---- Provided information

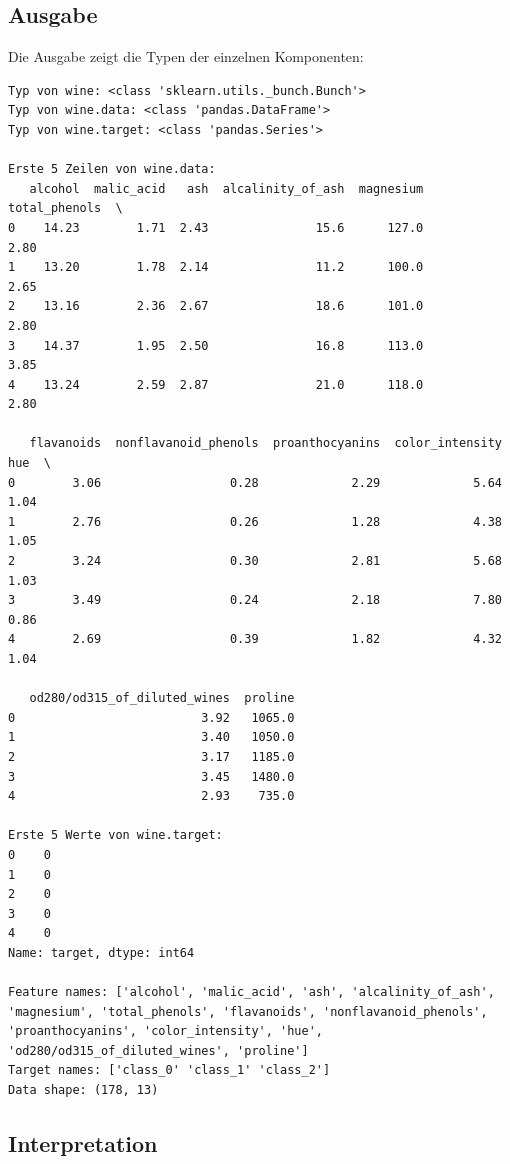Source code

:\subsection{Ausgabe}

Die Ausgabe zeigt die Typen der einzelnen Komponenten:

\begin{verbatim}
Typ von wine: <class 'sklearn.utils._bunch.Bunch'>
Typ von wine.data: <class 'pandas.DataFrame'>
Typ von wine.target: <class 'pandas.Series'>

Erste 5 Zeilen von wine.data:
   alcohol  malic_acid   ash  alcalinity_of_ash  magnesium  total_phenols  \
0    14.23        1.71  2.43               15.6      127.0           2.80   
1    13.20        1.78  2.14               11.2      100.0           2.65   
2    13.16        2.36  2.67               18.6      101.0           2.80   
3    14.37        1.95  2.50               16.8      113.0           3.85   
4    13.24        2.59  2.87               21.0      118.0           2.80   

   flavanoids  nonflavanoid_phenols  proanthocyanins  color_intensity   hue  \
0        3.06                  0.28             2.29             5.64  1.04   
1        2.76                  0.26             1.28             4.38  1.05   
2        3.24                  0.30             2.81             5.68  1.03   
3        3.49                  0.24             2.18             7.80  0.86   
4        2.69                  0.39             1.82             4.32  1.04   

   od280/od315_of_diluted_wines  proline  
0                          3.92   1065.0  
1                          3.40   1050.0  
2                          3.17   1185.0  
3                          3.45   1480.0  
4                          2.93    735.0  

Erste 5 Werte von wine.target:
0    0
1    0
2    0
3    0
4    0
Name: target, dtype: int64

Feature names: ['alcohol', 'malic_acid', 'ash', 'alcalinity_of_ash', 'magnesium', 'total_phenols', 'flavanoids', 'nonflavanoid_phenols', 'proanthocyanins', 'color_intensity', 'hue', 'od280/od315_of_diluted_wines', 'proline']
Target names: ['class_0' 'class_1' 'class_2']
Data shape: (178, 13)
\end{verbatim}

\subsection{Interpretation}

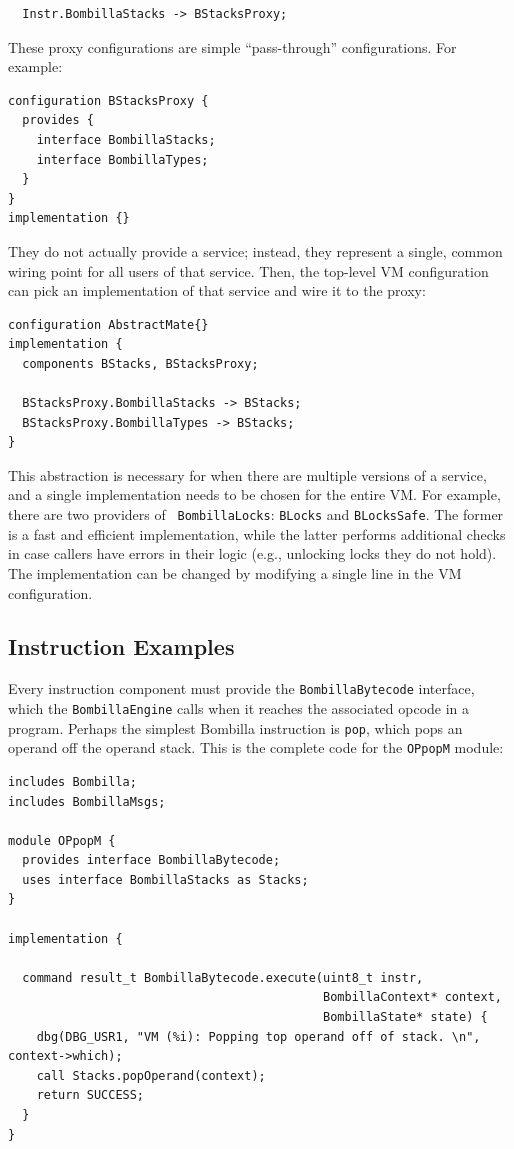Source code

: \documentclass[10pt]{article}
\newcommand{\bomb}{Bombilla\xspace}
\begin{document}
\begin{verbatim}
  Instr.BombillaStacks -> BStacksProxy;
\end{verbatim}

These proxy configurations are simple ``pass-through''
configurations. For example:

\begin{verbatim}
configuration BStacksProxy {
  provides {
    interface BombillaStacks;
    interface BombillaTypes;
  }
}
implementation {}
\end{verbatim}

They do not actually provide a service; instead, they represent a
single, common wiring point for all users of that service. Then, the
top-level VM configuration can pick an implementation of that service and
wire it to the proxy:

\begin{verbatim}
configuration AbstractMate{}
implementation {
  components BStacks, BStacksProxy;

  BStacksProxy.BombillaStacks -> BStacks;
  BStacksProxy.BombillaTypes -> BStacks;
}
\end{verbatim}

This abstraction is necessary for when there are multiple versions of
a service, and a single implementation needs to be chosen for the
entire VM. For example, there are two providers of {\tt
BombillaLocks}: {\tt BLocks} and {\tt BLocksSafe}. The former is a
fast and efficient implementation, while the latter performs
additional checks in case callers have errors in their logic (e.g.,
unlocking locks they do not hold). The implementation can be changed
by modifying a single line in the VM configuration.

\subsection{Instruction Examples}

Every instruction component must provide the {\tt BombillaBytecode}
interface, which the {\tt BombillaEngine} calls when it reaches the
associated opcode in a program. Perhaps the simplest \bomb instruction
is {\tt pop}, which pops an operand off the operand stack. This is the
complete code for the {\tt OPpopM} module:

\begin{verbatim}
includes Bombilla;
includes BombillaMsgs;

module OPpopM {
  provides interface BombillaBytecode;
  uses interface BombillaStacks as Stacks;
}

implementation {

  command result_t BombillaBytecode.execute(uint8_t instr,
                                            BombillaContext* context,
                                            BombillaState* state) {
    dbg(DBG_USR1, "VM (%i): Popping top operand off of stack. \n", context->which);
    call Stacks.popOperand(context);
    return SUCCESS;
  }
}
\end{verbatim}
\end{document}
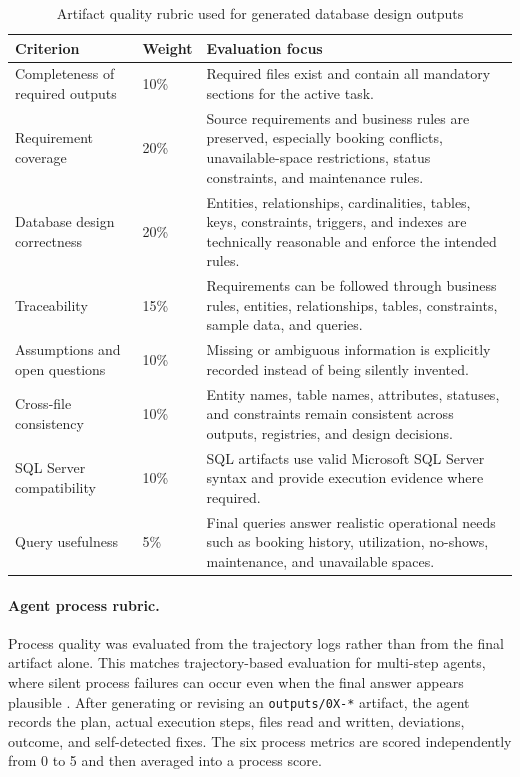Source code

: \begin{table}[htbp]
\centering
\small
\begin{tabularx}{\textwidth}{p{}p{}X}
\toprule
\textbf{Criterion} & \textbf{Weight} & \textbf{Evaluation focus} \\
\midrule
Completeness of required outputs & 10\% & Required files exist and contain all mandatory sections for the active task. \\
Requirement coverage & 20\% & Source requirements and business rules are preserved, especially booking conflicts, unavailable-space restrictions, status constraints, and maintenance rules. \\
Database design correctness & 20\% & Entities, relationships, cardinalities, tables, keys, constraints, triggers, and indexes are technically reasonable and enforce the intended rules. \\
Traceability & 15\% & Requirements can be followed through business rules, entities, relationships, tables, constraints, sample data, and queries. \\
Assumptions and open questions & 10\% & Missing or ambiguous information is explicitly recorded instead of being silently invented. \\
Cross-file consistency & 10\% & Entity names, table names, attributes, statuses, and constraints remain consistent across outputs, registries, and design decisions. \\
SQL Server compatibility & 10\% & SQL artifacts use valid Microsoft SQL Server syntax and provide execution evidence where required. \\
Query usefulness & 5\% & Final queries answer realistic operational needs such as booking history, utilization, no-shows, maintenance, and unavailable spaces. \\
\bottomrule
\end{tabularx}
\caption{Artifact quality rubric used for generated database design outputs}
\label{tab:artifact-rubric}
\end{table}

\paragraph{Agent process rubric.}
Process quality was evaluated from the trajectory logs rather than from the final artifact alone. This matches trajectory-based evaluation for multi-step agents, where silent process failures can occur even when the final answer appears plausible \cite{google-agent-eval,openlayer-agent-eval}. After generating or revising an \texttt{outputs/0X-*} artifact, the agent records the plan, actual execution steps, files read and written, deviations, outcome, and self-detected fixes. The six process metrics are scored independently from 0 to 5 and then averaged into a process score.

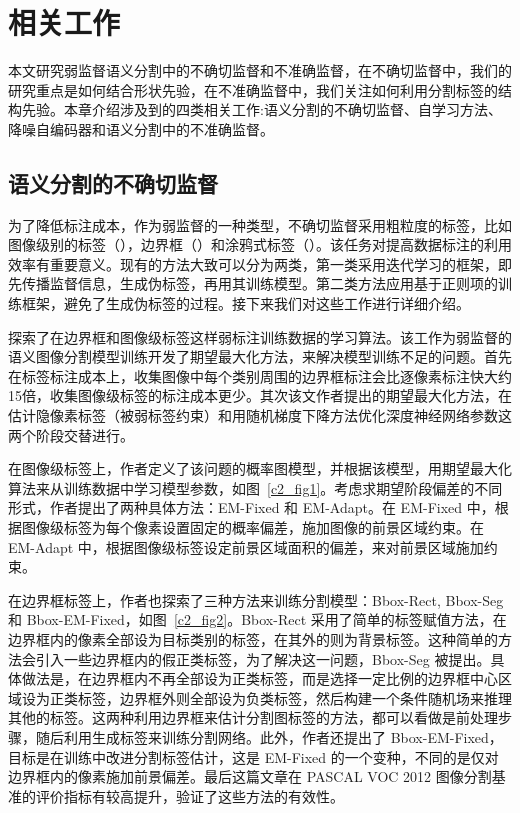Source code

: \chapter{相关工作}
本文研究弱监督语义分割中的不确切监督和不准确监督，在不确切监督中，我们的研究重点是如何结合形状先验，在不准确监督中，我们关注如何利用分割标签的结构先验。本章介绍涉及到的四类相关工作:语义分割的不确切监督、自学习方法、降噪自编码器和语义分割中的不准确监督。

\section{语义分割的不确切监督}
为了降低标注成本，作为弱监督的一种类型，不确切监督采用粗粒度的标签，比如图像级别的标签（\cite{}），边界框（\cite{}）和涂鸦式标签（\cite{}）。该任务对提高数据标注的利用效率有重要意义。现有的方法大致可以分为两类，第一类采用迭代学习的框架，即先传播监督信息，生成伪标签，再用其训练模型。第二类方法应用基于正则项的训练框架，避免了生成伪标签的过程。接下来我们对这些工作进行详细介绍。


\citet{papandreou2015weakly}探索了在边界框和图像级标签这样弱标注训练数据的学习算法。该工作为弱监督的语义图像分割模型训练开发了期望最大化方法，来解决模型训练不足的问题。首先在标签标注成本上，收集图像中每个类别周围的边界框标注会比逐像素标注快大约15倍\citep{lin2014microsoft}，收集图像级标签的标注成本更少。其次该文作者提出的期望最大化方法，在估计隐像素标签（被弱标签约束）和用随机梯度下降方法优化深度神经网络参数这两个阶段交替进行。

在图像级标签上，作者定义了该问题的概率图模型，并根据该模型，用期望最大化算法来从训练数据中学习模型参数，如图~\ref{c2_fig1}。考虑求期望阶段偏差的不同形式，作者提出了两种具体方法：EM-Fixed 和 EM-Adapt。在 EM-Fixed 中，根据图像级标签为每个像素设置固定的概率偏差，施加图像的前景区域约束。在 EM-Adapt 中，根据图像级标签设定前景区域面积的偏差，来对前景区域施加约束。

在边界框标签上，作者也探索了三种方法来训练分割模型：Bbox-Rect, Bbox-Seg 和 Bbox-EM-Fixed，如图~\ref{c2_fig2}。Bbox-Rect 采用了简单的标签赋值方法，在边界框内的像素全部设为目标类别的标签，在其外的则为背景标签。这种简单的方法会引入一些边界框内的假正类标签，为了解决这一问题，Bbox-Seg 被提出。具体做法是，在边界框内不再全部设为正类标签，而是选择一定比例的边界框中心区域设为正类标签，边界框外则全部设为负类标签，然后构建一个条件随机场来推理其他的标签。这两种利用边界框来估计分割图标签的方法，都可以看做是前处理步骤，随后利用生成标签来训练分割网络。此外，作者还提出了 Bbox-EM-Fixed，目标是在训练中改进分割标签估计，这是 EM-Fixed 的一个变种，不同的是仅对边界框内的像素施加前景偏差。最后这篇文章在 PASCAL VOC 2012 图像分割基准的评价指标有较高提升，验证了这些方法的有效性。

--------

The answer must consist of every line from the entries above that contains the string "provides".

  provides {
  provides interface BombillaBytecode;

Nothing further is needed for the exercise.